Je pense que la baisse du dollar provient principalement de trois facteurs : premièrement, la réduction de l'écart de taux ; deuxièmement, la recherche mondiale de substituts au dollar ; troisièmement, l'incertitude sur la direction de la politique de la Fed. En résumé, dans l'année à venir, le dollar est plus susceptible de fluctuer dans une fourchette haute, avec une tendance à la faiblesse, plutôt que de s'effondrer d'un seul coup.

Cela ne veut pas dire que le dollar va continuer à baisser indéfiniment. En cas de risque financier mondial ou de conflit géopolitique, les capitaux reviendront vers le dollar, qui reste la monnaie refuge la plus importante. Il faut aussi surveiller la performance relative des autres monnaies : si l'Europe baisse ses taux plus lentement, si le Japon et d'autres économies adoptent une politique plus accommodante, le dollar pourrait rester résilient grâce à l'écart de taux.

L'impact sur différents actifs mérite aussi d'être considéré. L'or profite généralement d'un dollar faible, car l'or libellé en dollars devient moins cher. Les actions américaines attirent habituellement les flux en environnement de baisse des taux, mais si le dollar devient trop faible, les investisseurs étrangers pourraient se tourner vers d'autres marchés. Les cryptomonnaies ont tendance à mieux performer lorsque le dollar se déprécie et que l'inflation monte. Le dollar face au yen pourrait s'affaiblir, car le Japon met fin à ses taux ultra-bas, ce qui pourrait faire revenir les capitaux ; le yen pourrait s'apprécier modérément dans un contexte de baisse des taux américains ; l'euro reste relativement fort, mais la situation économique en Europe n'est pas très favorable.
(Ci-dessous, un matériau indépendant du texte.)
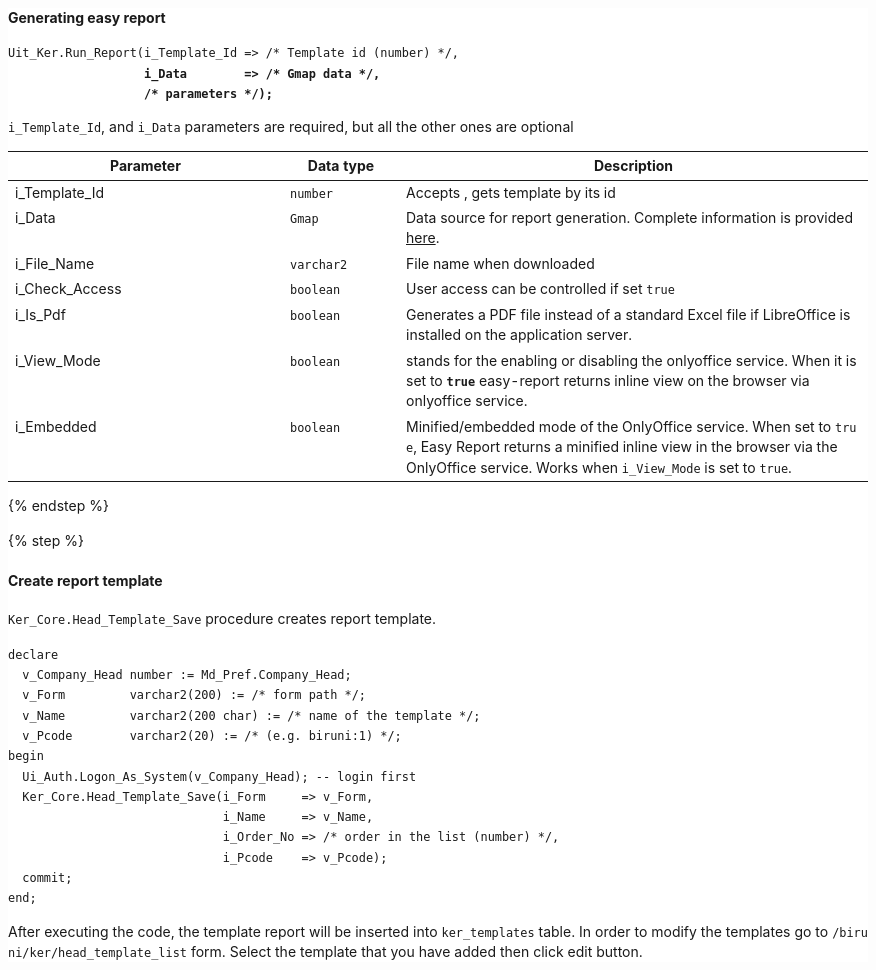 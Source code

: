 **Generating easy report**

<pre class="language-plsql"><code class="lang-plsql">Uit_Ker.Run_Report(i_Template_Id => /* Template id (number) */,
<strong>                   i_Data        => /* Gmap data */,
</strong><strong>                   /* parameters */);
</strong></code></pre>

`i_Template_Id`, and `i_Data` parameters are required, but all the other ones are optional

<table><thead><tr><th width="261">Parameter</th><th width="102">Data type</th><th>Description</th></tr></thead><tbody><tr><td>i_Template_Id</td><td><code>number</code></td><td>Accepts , gets template by its id</td></tr><tr><td>i_Data</td><td><code>Gmap</code></td><td>Data source for report generation. Complete information is provided <a href="easy-report.md#data">here</a>.</td></tr><tr><td>i_File_Name</td><td><code>varchar2</code></td><td>File name when downloaded</td></tr><tr><td>i_Check_Access</td><td><code>boolean</code></td><td>User access can be controlled if set <code>true</code></td></tr><tr><td>i_Is_Pdf</td><td><code>boolean</code></td><td>Generates a PDF file instead of a standard Excel file if LibreOffice is installed on the application server.</td></tr><tr><td>i_View_Mode</td><td><code>boolean</code></td><td>stands for the enabling or disabling the onlyoffice service. When it is set to <strong><code>true</code></strong> easy-report returns inline view on the browser via onlyoffice service.</td></tr><tr><td>i_Embedded</td><td><code>boolean</code></td><td>Minified/embedded mode of the OnlyOffice service. When set to <code>true</code>, Easy Report returns a minified inline view in the browser via the OnlyOffice service. Works when <code>i_View_Mode</code> is set to <code>true</code>.</td></tr></tbody></table>
{% endstep %}

{% step %}
#### Create report template

`Ker_Core.Head_Template_Save` procedure creates report template.

```plsql
declare
  v_Company_Head number := Md_Pref.Company_Head;
  v_Form         varchar2(200) := /* form path */;
  v_Name         varchar2(200 char) := /* name of the template */;
  v_Pcode        varchar2(20) := /* (e.g. biruni:1) */;
begin
  Ui_Auth.Logon_As_System(v_Company_Head); -- login first
  Ker_Core.Head_Template_Save(i_Form     => v_Form,
                              i_Name     => v_Name,
                              i_Order_No => /* order in the list (number) */,
                              i_Pcode    => v_Pcode);
  commit;
end;
```

After executing the code, the template report will be inserted into `ker_templates` table. In order to modify the templates go to `/biruni/ker/head_template_list` form. Select the template that you have added then click edit button.
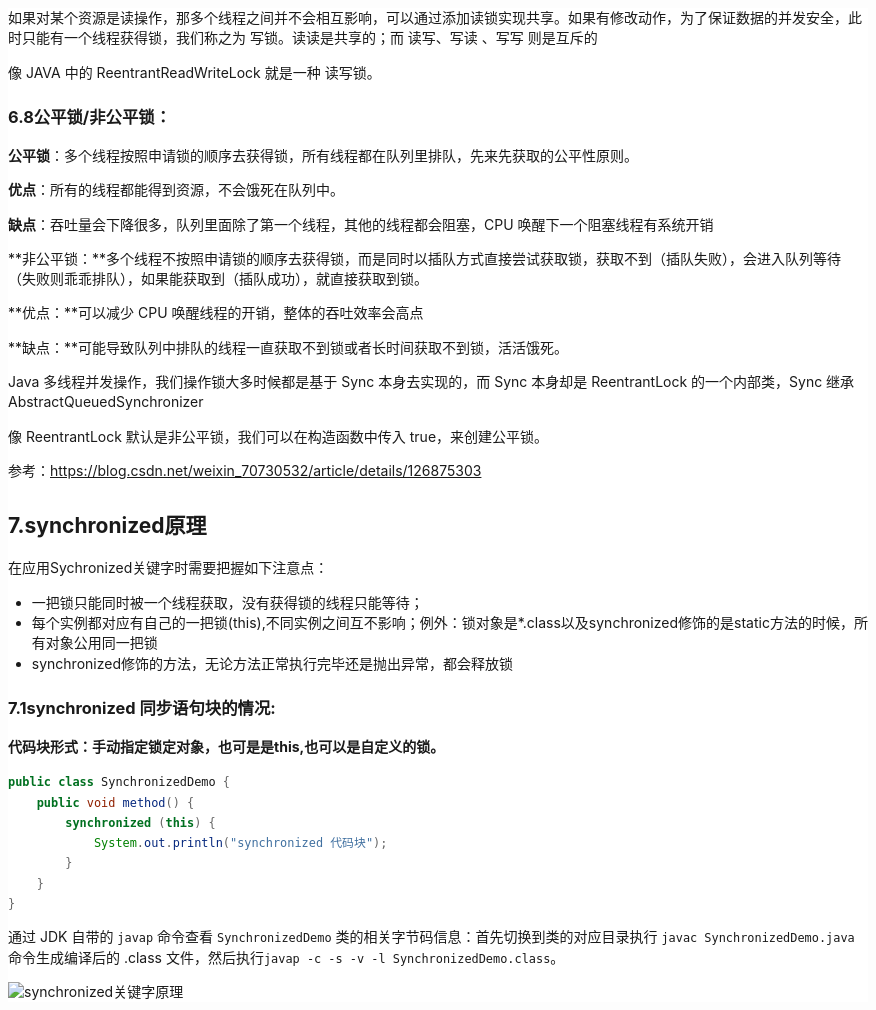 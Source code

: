 如果对某个资源是读操作，那多个线程之间并不会相互影响，可以通过添加读锁实现共享。如果有修改动作，为了保证数据的并发安全，此时只能有一个线程获得锁，我们称之为 写锁。读读是共享的；而 读写、写读 、写写 则是互斥的

像 JAVA 中的 ReentrantReadWriteLock 就是一种 读写锁。


### 6.8公平锁/非公平锁：

**公平锁**：多个线程按照申请锁的顺序去获得锁，所有线程都在队列里排队，先来先获取的公平性原则。

**优点**：所有的线程都能得到资源，不会饿死在队列中。

**缺点**：吞吐量会下降很多，队列里面除了第一个线程，其他的线程都会阻塞，CPU 唤醒下一个阻塞线程有系统开销

**非公平锁：**多个线程不按照申请锁的顺序去获得锁，而是同时以插队方式直接尝试获取锁，获取不到（插队失败），会进入队列等待（失败则乖乖排队），如果能获取到（插队成功），就直接获取到锁。

**优点：**可以减少 CPU 唤醒线程的开销，整体的吞吐效率会高点

**缺点：**可能导致队列中排队的线程一直获取不到锁或者长时间获取不到锁，活活饿死。

Java 多线程并发操作，我们操作锁大多时候都是基于 Sync 本身去实现的，而 Sync 本身却是 ReentrantLock 的一个内部类，Sync 继承 AbstractQueuedSynchronizer

像 ReentrantLock 默认是非公平锁，我们可以在构造函数中传入 true，来创建公平锁。


参考：https://blog.csdn.net/weixin_70730532/article/details/126875303



## 7.synchronized原理

在应用Sychronized关键字时需要把握如下注意点：

- 一把锁只能同时被一个线程获取，没有获得锁的线程只能等待；
- 每个实例都对应有自己的一把锁(this),不同实例之间互不影响；例外：锁对象是*.class以及synchronized修饰的是static方法的时候，所有对象公用同一把锁
- synchronized修饰的方法，无论方法正常执行完毕还是抛出异常，都会释放锁



### 7.1synchronized 同步语句块的情况:

**代码块形式：手动指定锁定对象，也可是是this,也可以是自定义的锁。**

```java
public class SynchronizedDemo {
    public void method() {
        synchronized (this) {
            System.out.println("synchronized 代码块");
        }
    }
}

```

通过 JDK 自带的 `javap` 命令查看 `SynchronizedDemo` 类的相关字节码信息：首先切换到类的对应目录执行 `javac SynchronizedDemo.java` 命令生成编译后的 .class 文件，然后执行`javap -c -s -v -l SynchronizedDemo.class`。

![synchronized关键字原理](https://oss.javaguide.cn/github/javaguide/java/concurrent/synchronized-principle.png)
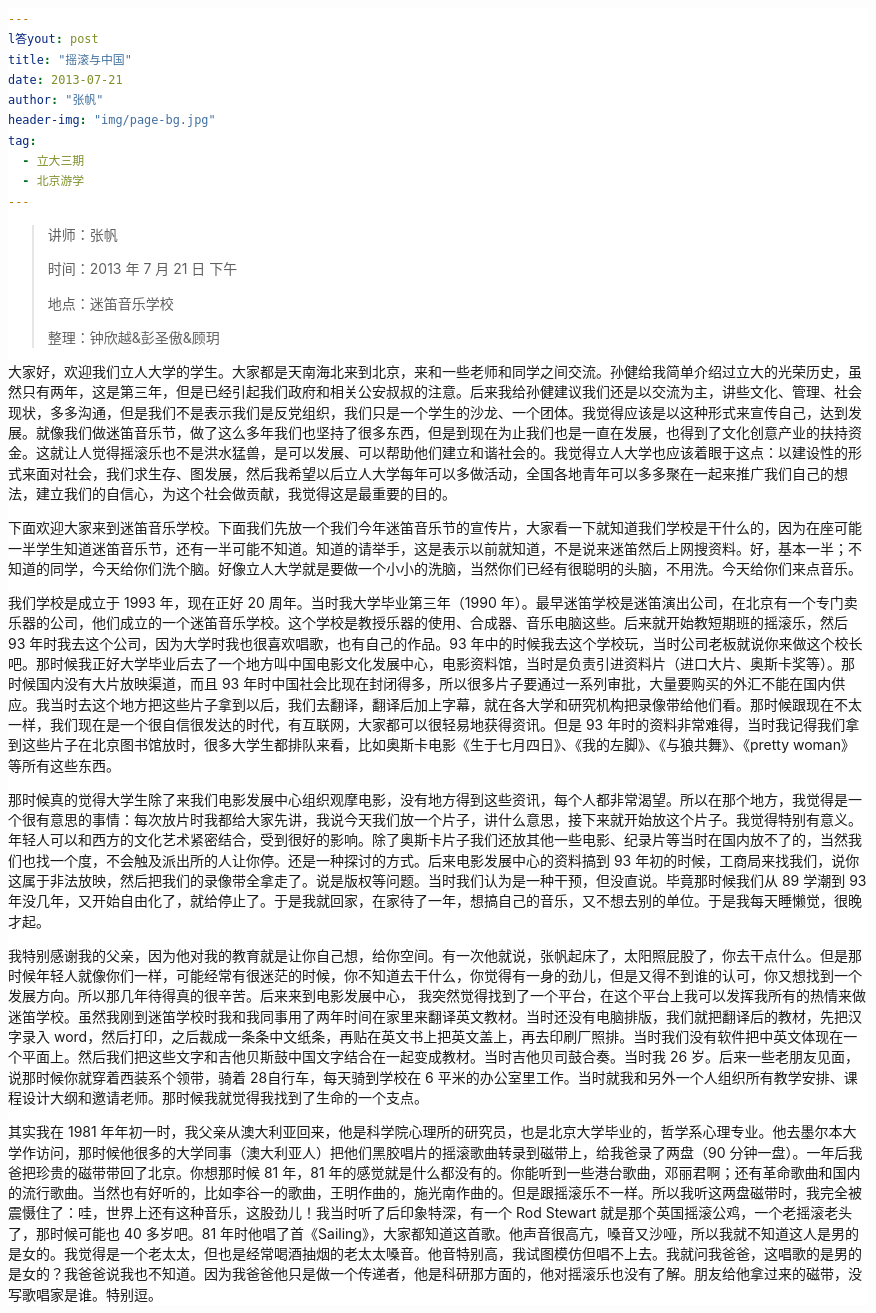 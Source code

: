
 ```yaml
---
l答yout: post
title: "摇滚与中国"
date: 2013-07-21
author: "张帆"
header-img: "img/page-bg.jpg"
tag:
  - 立大三期
  - 北京游学
---
```


> 讲师：张帆
>
> 时间：2013 年 7 月 21 日 下午
>
> 地点：迷笛音乐学校
>
> 整理：钟欣越&彭圣傲&顾玥

大家好，欢迎我们立人大学的学生。大家都是天南海北来到北京，来和一些老师和同学之间交流。孙健给我简单介绍过立大的光荣历史，虽然只有两年，这是第三年，但是已经引起我们政府和相关公安叔叔的注意。后来我给孙健建议我们还是以交流为主，讲些文化、管理、社会现状，多多沟通，但是我们不是表示我们是反党组织，我们只是一个学生的沙龙、一个团体。我觉得应该是以这种形式来宣传自己，达到发展。就像我们做迷笛音乐节，做了这么多年我们也坚持了很多东西，但是到现在为止我们也是一直在发展，也得到了文化创意产业的扶持资金。这就让人觉得摇滚乐也不是洪水猛兽，是可以发展、可以帮助他们建立和谐社会的。我觉得立人大学也应该着眼于这点：以建设性的形式来面对社会，我们求生存、图发展，然后我希望以后立人大学每年可以多做活动，全国各地青年可以多多聚在一起来推广我们自己的想法，建立我们的自信心，为这个社会做贡献，我觉得这是最重要的目的。

下面欢迎大家来到迷笛音乐学校。下面我们先放一个我们今年迷笛音乐节的宣传片，大家看一下就知道我们学校是干什么的，因为在座可能一半学生知道迷笛音乐节，还有一半可能不知道。知道的请举手，这是表示以前就知道，不是说来迷笛然后上网搜资料。好，基本一半；不知道的同学，今天给你们洗个脑。好像立人大学就是要做一个小小的洗脑，当然你们已经有很聪明的头脑，不用洗。今天给你们来点音乐。

我们学校是成立于 1993 年，现在正好 20 周年。当时我大学毕业第三年（1990 年）。最早迷笛学校是迷笛演出公司，在北京有一个专门卖乐器的公司，他们成立的一个迷笛音乐学校。这个学校是教授乐器的使用、合成器、音乐电脑这些。后来就开始教短期班的摇滚乐，然后 93 年时我去这个公司，因为大学时我也很喜欢唱歌，也有自己的作品。93 年中的时候我去这个学校玩，当时公司老板就说你来做这个校长吧。那时候我正好大学毕业后去了一个地方叫中国电影文化发展中心，电影资料馆，当时是负责引进资料片（进口大片、奥斯卡奖等）。那时候国内没有大片放映渠道，而且 93 年时中国社会比现在封闭得多，所以很多片子要通过一系列审批，大量要购买的外汇不能在国内供应。我当时去这个地方把这些片子拿到以后，我们去翻译，翻译后加上字幕，就在各大学和研究机构把录像带给他们看。那时候跟现在不太一样，我们现在是一个很自信很发达的时代，有互联网，大家都可以很轻易地获得资讯。但是 93 年时的资料非常难得，当时我记得我们拿到这些片子在北京图书馆放时，很多大学生都排队来看，比如奥斯卡电影《生于七月四日》、《我的左脚》、《与狼共舞》、《pretty woman》等所有这些东西。

那时候真的觉得大学生除了来我们电影发展中心组织观摩电影，没有地方得到这些资讯，每个人都非常渴望。所以在那个地方，我觉得是一个很有意思的事情：每次放片时我都给大家先讲，我说今天我们放一个片子，讲什么意思，接下来就开始放这个片子。我觉得特别有意义。年轻人可以和西方的文化艺术紧密结合，受到很好的影响。除了奥斯卡片子我们还放其他一些电影、纪录片等当时在国内放不了的，当然我们也找一个度，不会触及派出所的人让你停。还是一种探讨的方式。后来电影发展中心的资料搞到 93 年初的时候，工商局来找我们，说你这属于非法放映，然后把我们的录像带全拿走了。说是版权等问题。当时我们认为是一种干预，但没直说。毕竟那时候我们从 89 学潮到 93 年没几年，又开始自由化了，就给停止了。于是我就回家，在家待了一年，想搞自己的音乐，又不想去别的单位。于是我每天睡懒觉，很晚才起。

我特别感谢我的父亲，因为他对我的教育就是让你自己想，给你空间。有一次他就说，张帆起床了，太阳照屁股了，你去干点什么。但是那时候年轻人就像你们一样，可能经常有很迷茫的时候，你不知道去干什么，你觉得有一身的劲儿，但是又得不到谁的认可，你又想找到一个发展方向。所以那几年待得真的很辛苦。后来来到电影发展中心， 我突然觉得找到了一个平台，在这个平台上我可以发挥我所有的热情来做迷笛学校。虽然我刚到迷笛学校时我和我同事用了两年时间在家里来翻译英文教材。当时还没有电脑排版，我们就把翻译后的教材，先把汉字录入 word，然后打印，之后裁成一条条中文纸条，再贴在英文书上把英文盖上，再去印刷厂照排。当时我们没有软件把中英文体现在一个平面上。然后我们把这些文字和吉他贝斯鼓中国文字结合在一起变成教材。当时吉他贝司鼓合奏。当时我 26 岁。后来一些老朋友见面，说那时候你就穿着西装系个领带，骑着 28自行车，每天骑到学校在 6 平米的办公室里工作。当时就我和另外一个人组织所有教学安排、课程设计大纲和邀请老师。那时候我就觉得我找到了生命的一个支点。

其实我在 1981 年年初一时，我父亲从澳大利亚回来，他是科学院心理所的研究员，也是北京大学毕业的，哲学系心理专业。他去墨尔本大学作访问，那时候他很多的大学同事（澳大利亚人）把他们黑胶唱片的摇滚歌曲转录到磁带上，给我爸录了两盘（90 分钟一盘）。一年后我爸把珍贵的磁带带回了北京。你想那时候 81 年，81 年的感觉就是什么都没有的。你能听到一些港台歌曲，邓丽君啊；还有革命歌曲和国内的流行歌曲。当然也有好听的，比如李谷一的歌曲，王明作曲的，施光南作曲的。但是跟摇滚乐不一样。所以我听这两盘磁带时，我完全被震慑住了：哇，世界上还有这种音乐，这股劲儿！我当时听了后印象特深，有一个 Rod Stewart 就是那个英国摇滚公鸡，一个老摇滚老头了，那时候可能也 40 多岁吧。81 年时他唱了首《Sailing》，大家都知道这首歌。他声音很高亢，嗓音又沙哑，所以我就不知道这人是男的是女的。我觉得是一个老太太，但也是经常喝酒抽烟的老太太嗓音。他音特别高，我试图模仿但唱不上去。我就问我爸爸，这唱歌的是男的是女的？我爸爸说我也不知道。因为我爸爸他只是做一个传递者，他是科研那方面的，他对摇滚乐也没有了解。朋友给他拿过来的磁带，没写歌唱家是谁。特别逗。
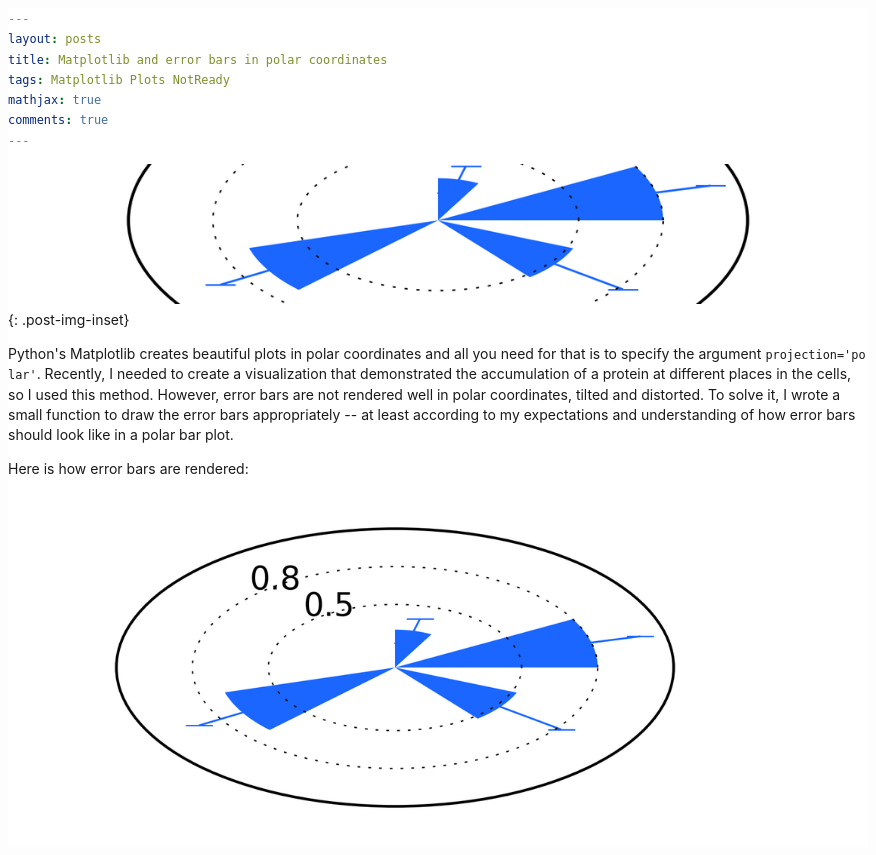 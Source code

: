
 ```yaml
---
layout: posts
title: Matplotlib and error bars in polar coordinates
tags: Matplotlib Plots NotReady
mathjax: true
comments: true
---
```


![](/files/posts/algorithms/RosePlot_example_snapshot.png){: .post-img-inset}



Python's Matplotlib creates beautiful plots in polar coordinates and all you need for that is to specify the argument ```projection='polar'```. Recently, I needed to create a visualization that demonstrated the accumulation of a protein at different places in the cells, so I used this method. However, error bars are
not rendered well in polar coordinates, tilted and distorted. To solve it, I
wrote a small function to draw the error bars appropriately -- at least
according to my expectations and understanding of how error bars should look
like in a polar bar plot.



Here is how error bars are rendered:

<img src="/files/posts/algorithms/RosePlot_example.png" alt="..." class='post-img' style="width:90%;" />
Pour profiter des fluctuations du dollar, à court terme, il faut surveiller les données comme l'IPC, l'emploi non agricole, et les réunions de la Fed, qui influencent les attentes de taux. À moyen terme, on peut utiliser les niveaux de support du dollar index combinés aux différences de politique monétaire pour repérer des opportunités de trading. À long terme, les investisseurs peuvent diversifier leur portefeuille avec de l'or, des devises et d'autres actifs pour gérer le risque dollar, en ajustant leurs positions lors des phases de consolidation ou de faiblesse du dollar.

En résumé, la baisse du dollar n'est pas due à un seul facteur, mais résulte d'une interaction complexe entre politique, économie, géopolitique et changements structurels à long terme. Plutôt que d'attendre passivement la volatilité des taux de change, il vaut mieux anticiper et suivre la tendance.